3 A TEORIA DA PERDA DE UMA CHANCE E A RESPONSABILIDA CIVIL

3.2 Pressupostos da responsabilidade civil

Para uma melhor compreensão, antes de aprofundar-se no tema da responsabilidade civil pela perda de uma chance, escopo do presente trabalho, é fundamental perpassar-se os conceitos e elementos básicos da responsabilidade civil.
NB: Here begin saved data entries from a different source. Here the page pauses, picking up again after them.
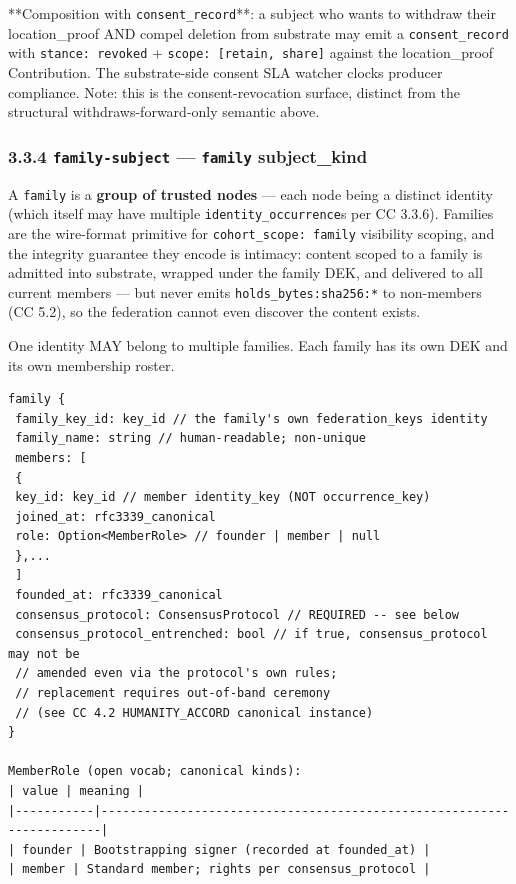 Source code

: \documentclass[11pt]{article}
\begin{document}
**Composition with \texttt{consent\_record}**: a subject who wants to withdraw their location\_proof AND compel deletion from substrate may emit a \texttt{consent\_record} with \texttt{stance: revoked} + \texttt{scope: [retain, share]} against the location\_proof Contribution. The substrate-side consent SLA watcher clocks producer compliance. Note: this is the consent-revocation surface, distinct from the structural withdraws-forward-only semantic above.


\subsubsection*{3.3.4 \texttt{family-subject} — \texttt{family} subject\_kind}


A \texttt{family} is a \textbf{group of trusted nodes} — each node being a distinct identity (which itself may have multiple \texttt{identity\_occurrence}s per CC 3.3.6). Families are the wire-format primitive for \texttt{cohort\_scope: family} visibility scoping, and the integrity guarantee they encode is intimacy: content scoped to a family is admitted into substrate, wrapped under the family DEK, and delivered to all current members — but never emits \texttt{holds\_bytes:sha256:*} to non-members (CC 5.2), so the federation cannot even discover the content exists.


One identity MAY belong to multiple families. Each family has its own DEK and its own membership roster.


\begin{lstlisting}
family {
 family_key_id: key_id // the family's own federation_keys identity
 family_name: string // human-readable; non-unique
 members: [
 {
 key_id: key_id // member identity_key (NOT occurrence_key)
 joined_at: rfc3339_canonical
 role: Option<MemberRole> // founder | member | null
 },...
 ]
 founded_at: rfc3339_canonical
 consensus_protocol: ConsensusProtocol // REQUIRED -- see below
 consensus_protocol_entrenched: bool // if true, consensus_protocol may not be
 // amended even via the protocol's own rules;
 // replacement requires out-of-band ceremony
 // (see CC 4.2 HUMANITY_ACCORD canonical instance)
}

MemberRole (open vocab; canonical kinds):
| value | meaning |
|-----------|----------------------------------------------------------------------|
| founder | Bootstrapping signer (recorded at founded_at) |
| member | Standard member; rights per consensus_protocol |
\end{lstlisting}
\end{document}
Inicialmente, conforme explica Gonçalves (2017, p. 39, grifo do autor): “A palavra ‘responsabilidade’ origina-se do latim respondere, que encerra a ideia de segurança ou garantia da restituição ou compensação do bem sacrificado. Teria, assim, o significado de recomposição, de obrigação de restituir ou ressarcir.”

Sob sua ótica, Diniz (2008, p. 33, grifo do autor) refere que “O vocábulo ‘responsabilidade’ é oriundo do verbo latino respondere, designando o fato de ter alguém se constituído garantidor de algo. Tal termo contém, portanto, a raiz latina spondeo, fórmula pela qual se vincula, no direito romano, o devedor nos contratos verbais.” Nessa perspectiva, “nota-

se que a responsabilidade, desde o direito romano, era uma forma de garantir segurança nas relações jurídicas, já que o termo spondeo significa prometo.” (BERNARDINI, 2017, p. 19).

Ao retrocedermos na história encontramos o ponto de partida do instituto da responsabilidade civil no direito romano. Na antiguidade, vigia a vingança privada, a qual não guardava proporcionalidade entre o dano experimentado e a respectiva resposta, o que abria espaço para barbárie. Ao adentrarmos no período denominado de Talião, por meio da Lei das XII Tábuas (ano de 450 a.C.), houve uma tentativa em gerar proporcionalidade à penalização, embora em um contexto ainda muito retributivo. Com a crescente intervenção do poder público, a reparação do dano ganhou contornos de proporcionalidade, havendo a possibilidade de acordo entre a vítima e o ofensor, geralmente pela composição pecuniária:

Há, porém, ainda na própria lei mencionada, perspectivas da evolução do instituto, ao conceber a possibilidade de composição entre a vítima e o ofensor, evitando-se a aplicação da pena de Talião. Assim, em vez de impor que o autor de um dano a um membro do corpo sofra a mesma quebra por força de uma solução transacional, a vítima receberia, a seu critério e a título de poena, uma importância em dinheiro ou outros bens. (GAGLIANO; PAMPLONA FILHO, 2017a, p. 61).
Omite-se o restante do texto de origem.